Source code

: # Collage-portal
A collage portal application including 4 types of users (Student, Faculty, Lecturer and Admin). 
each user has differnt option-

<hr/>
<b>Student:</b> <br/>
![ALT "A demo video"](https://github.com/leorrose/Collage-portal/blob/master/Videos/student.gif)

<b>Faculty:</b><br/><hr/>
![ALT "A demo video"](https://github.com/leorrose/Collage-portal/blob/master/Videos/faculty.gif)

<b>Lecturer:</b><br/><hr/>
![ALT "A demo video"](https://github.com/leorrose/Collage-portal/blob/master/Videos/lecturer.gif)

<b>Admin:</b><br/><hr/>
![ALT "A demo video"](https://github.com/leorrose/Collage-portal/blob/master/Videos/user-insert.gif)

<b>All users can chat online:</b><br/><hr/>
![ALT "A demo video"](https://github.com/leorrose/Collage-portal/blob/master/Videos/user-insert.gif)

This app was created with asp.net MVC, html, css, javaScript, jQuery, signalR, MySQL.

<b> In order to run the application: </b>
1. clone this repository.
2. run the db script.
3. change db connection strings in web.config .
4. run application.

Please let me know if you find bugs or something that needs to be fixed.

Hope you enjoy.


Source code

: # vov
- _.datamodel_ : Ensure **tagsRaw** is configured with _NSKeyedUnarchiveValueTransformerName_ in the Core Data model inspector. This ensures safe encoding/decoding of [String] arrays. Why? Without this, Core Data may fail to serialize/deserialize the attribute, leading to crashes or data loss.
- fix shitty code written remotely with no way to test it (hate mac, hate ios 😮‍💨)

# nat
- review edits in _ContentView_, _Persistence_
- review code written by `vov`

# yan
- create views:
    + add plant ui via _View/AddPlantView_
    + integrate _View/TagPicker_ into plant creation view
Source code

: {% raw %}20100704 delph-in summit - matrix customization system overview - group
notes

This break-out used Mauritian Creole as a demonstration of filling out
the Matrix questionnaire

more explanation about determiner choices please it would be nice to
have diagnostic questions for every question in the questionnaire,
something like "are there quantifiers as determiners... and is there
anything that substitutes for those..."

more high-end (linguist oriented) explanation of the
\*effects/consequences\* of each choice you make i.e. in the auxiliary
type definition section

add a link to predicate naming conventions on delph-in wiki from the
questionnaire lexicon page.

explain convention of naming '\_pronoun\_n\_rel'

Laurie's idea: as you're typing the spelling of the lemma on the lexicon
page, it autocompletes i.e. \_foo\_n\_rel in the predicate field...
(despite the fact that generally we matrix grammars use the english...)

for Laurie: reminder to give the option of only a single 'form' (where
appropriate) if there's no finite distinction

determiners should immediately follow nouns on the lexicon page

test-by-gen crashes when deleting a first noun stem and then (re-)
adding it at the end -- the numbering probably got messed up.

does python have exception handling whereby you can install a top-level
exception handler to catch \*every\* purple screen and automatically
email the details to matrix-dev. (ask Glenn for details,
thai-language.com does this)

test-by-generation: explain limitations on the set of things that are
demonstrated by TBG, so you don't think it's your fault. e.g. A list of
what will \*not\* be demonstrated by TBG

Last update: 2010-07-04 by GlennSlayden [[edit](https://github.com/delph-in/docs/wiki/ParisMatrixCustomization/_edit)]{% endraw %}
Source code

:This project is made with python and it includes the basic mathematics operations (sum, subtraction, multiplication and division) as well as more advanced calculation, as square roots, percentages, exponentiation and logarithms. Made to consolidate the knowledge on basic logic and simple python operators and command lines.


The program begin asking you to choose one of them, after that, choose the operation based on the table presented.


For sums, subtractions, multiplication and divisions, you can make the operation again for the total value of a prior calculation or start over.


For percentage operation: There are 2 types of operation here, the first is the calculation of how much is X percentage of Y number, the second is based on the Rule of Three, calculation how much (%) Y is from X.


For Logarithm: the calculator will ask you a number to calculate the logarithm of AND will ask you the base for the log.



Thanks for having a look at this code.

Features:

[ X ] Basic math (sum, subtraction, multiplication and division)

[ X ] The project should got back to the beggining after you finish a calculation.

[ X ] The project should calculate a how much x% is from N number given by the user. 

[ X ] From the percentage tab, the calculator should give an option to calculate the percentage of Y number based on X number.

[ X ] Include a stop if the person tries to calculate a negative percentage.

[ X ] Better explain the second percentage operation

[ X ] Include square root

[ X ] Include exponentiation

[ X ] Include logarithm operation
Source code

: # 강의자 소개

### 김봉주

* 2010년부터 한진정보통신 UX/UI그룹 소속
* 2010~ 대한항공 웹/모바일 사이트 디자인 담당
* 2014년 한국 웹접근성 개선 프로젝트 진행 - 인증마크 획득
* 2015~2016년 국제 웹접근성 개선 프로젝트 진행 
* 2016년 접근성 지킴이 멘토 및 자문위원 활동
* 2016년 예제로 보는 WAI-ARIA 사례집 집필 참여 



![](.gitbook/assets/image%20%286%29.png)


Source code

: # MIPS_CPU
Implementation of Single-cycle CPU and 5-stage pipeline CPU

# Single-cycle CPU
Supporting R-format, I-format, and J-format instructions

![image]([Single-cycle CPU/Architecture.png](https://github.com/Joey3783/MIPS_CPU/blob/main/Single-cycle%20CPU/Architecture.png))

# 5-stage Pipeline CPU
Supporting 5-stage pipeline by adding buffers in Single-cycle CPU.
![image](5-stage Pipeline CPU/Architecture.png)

○ ○ ○

[What you need to do] For this exercise, all the data must be repeated exactly.

[Solution to this problem]
Source code

: # Collage-portal
A collage portal application including 4 types of users (Student, Faculty, Lecturer and Admin). 
each user has differnt option-

<hr/>
<b>Student:</b> <br/>
![ALT "A demo video"](https://github.com/leorrose/Collage-portal/blob/master/Videos/student.gif)

<b>Faculty:</b><br/><hr/>
![ALT "A demo video"](https://github.com/leorrose/Collage-portal/blob/master/Videos/faculty.gif)

<b>Lecturer:</b><br/><hr/>
![ALT "A demo video"](https://github.com/leorrose/Collage-portal/blob/master/Videos/lecturer.gif)

<b>Admin:</b><br/><hr/>
![ALT "A demo video"](https://github.com/leorrose/Collage-portal/blob/master/Videos/user-insert.gif)

<b>All users can chat online:</b><br/><hr/>
![ALT "A demo video"](https://github.com/leorrose/Collage-portal/blob/master/Videos/user-insert.gif)

This app was created with asp.net MVC, html, css, javaScript, jQuery, signalR, MySQL.

<b> In order to run the application: </b>
1. clone this repository.
2. run the db script.
3. change db connection strings in web.config .
4. run application.

Please let me know if you find bugs or something that needs to be fixed.

Hope you enjoy.


Source code

: # vov
- _.datamodel_ : Ensure **tagsRaw** is configured with _NSKeyedUnarchiveValueTransformerName_ in the Core Data model inspector. This ensures safe encoding/decoding of [String] arrays. Why? Without this, Core Data may fail to serialize/deserialize the attribute, leading to crashes or data loss.
- fix shitty code written remotely with no way to test it (hate mac, hate ios 😮‍💨)

# nat
- review edits in _ContentView_, _Persistence_
- review code written by `vov`

# yan
- create views:
    + add plant ui via _View/AddPlantView_
    + integrate _View/TagPicker_ into plant creation view
Source code

: {% raw %}20100704 delph-in summit - matrix customization system overview - group
notes

This break-out used Mauritian Creole as a demonstration of filling out
the Matrix questionnaire

more explanation about determiner choices please it would be nice to
have diagnostic questions for every question in the questionnaire,
something like "are there quantifiers as determiners... and is there
anything that substitutes for those..."

more high-end (linguist oriented) explanation of the
\*effects/consequences\* of each choice you make i.e. in the auxiliary
type definition section

add a link to predicate naming conventions on delph-in wiki from the
questionnaire lexicon page.

explain convention of naming '\_pronoun\_n\_rel'

Laurie's idea: as you're typing the spelling of the lemma on the lexicon
page, it autocompletes i.e. \_foo\_n\_rel in the predicate field...
(despite the fact that generally we matrix grammars use the english...)

for Laurie: reminder to give the option of only a single 'form' (where
appropriate) if there's no finite distinction

determiners should immediately follow nouns on the lexicon page

test-by-gen crashes when deleting a first noun stem and then (re-)
adding it at the end -- the numbering probably got messed up.

does python have exception handling whereby you can install a top-level
exception handler to catch \*every\* purple screen and automatically
email the details to matrix-dev. (ask Glenn for details,
thai-language.com does this)

test-by-generation: explain limitations on the set of things that are
demonstrated by TBG, so you don't think it's your fault. e.g. A list of
what will \*not\* be demonstrated by TBG

Last update: 2010-07-04 by GlennSlayden [[edit](https://github.com/delph-in/docs/wiki/ParisMatrixCustomization/_edit)]{% endraw %}
Source code

:This project is made with python and it includes the basic mathematics operations (sum, subtraction, multiplication and division) as well as more advanced calculation, as square roots, percentages, exponentiation and logarithms. Made to consolidate the knowledge on basic logic and simple python operators and command lines.


The program begin asking you to choose one of them, after that, choose the operation based on the table presented.


For sums, subtractions, multiplication and divisions, you can make the operation again for the total value of a prior calculation or start over.


For percentage operation: There are 2 types of operation here, the first is the calculation of how much is X percentage of Y number, the second is based on the Rule of Three, calculation how much (%) Y is from X.


For Logarithm: the calculator will ask you a number to calculate the logarithm of AND will ask you the base for the log.



Thanks for having a look at this code.

Features:

[ X ] Basic math (sum, subtraction, multiplication and division)

[ X ] The project should got back to the beggining after you finish a calculation.

[ X ] The project should calculate a how much x% is from N number given by the user. 

[ X ] From the percentage tab, the calculator should give an option to calculate the percentage of Y number based on X number.

[ X ] Include a stop if the person tries to calculate a negative percentage.

[ X ] Better explain the second percentage operation

[ X ] Include square root

[ X ] Include exponentiation

[ X ] Include logarithm operation
Source code

: # 강의자 소개

### 김봉주

* 2010년부터 한진정보통신 UX/UI그룹 소속
* 2010~ 대한항공 웹/모바일 사이트 디자인 담당
* 2014년 한국 웹접근성 개선 프로젝트 진행 - 인증마크 획득
* 2015~2016년 국제 웹접근성 개선 프로젝트 진행 
* 2016년 접근성 지킴이 멘토 및 자문위원 활동
* 2016년 예제로 보는 WAI-ARIA 사례집 집필 참여 



![](.gitbook/assets/image%20%286%29.png)


Source code

: # MIPS_CPU
Implementation of Single-cycle CPU and 5-stage pipeline CPU

# Single-cycle CPU
Supporting R-format, I-format, and J-format instructions

![image]([Single-cycle CPU/Architecture.png](https://github.com/Joey3783/MIPS_CPU/blob/main/Single-cycle%20CPU/Architecture.png))

# 5-stage Pipeline CPU
Supporting 5-stage pipeline by adding buffers in Single-cycle CPU.
![image](5-stage Pipeline CPU/Architecture.png)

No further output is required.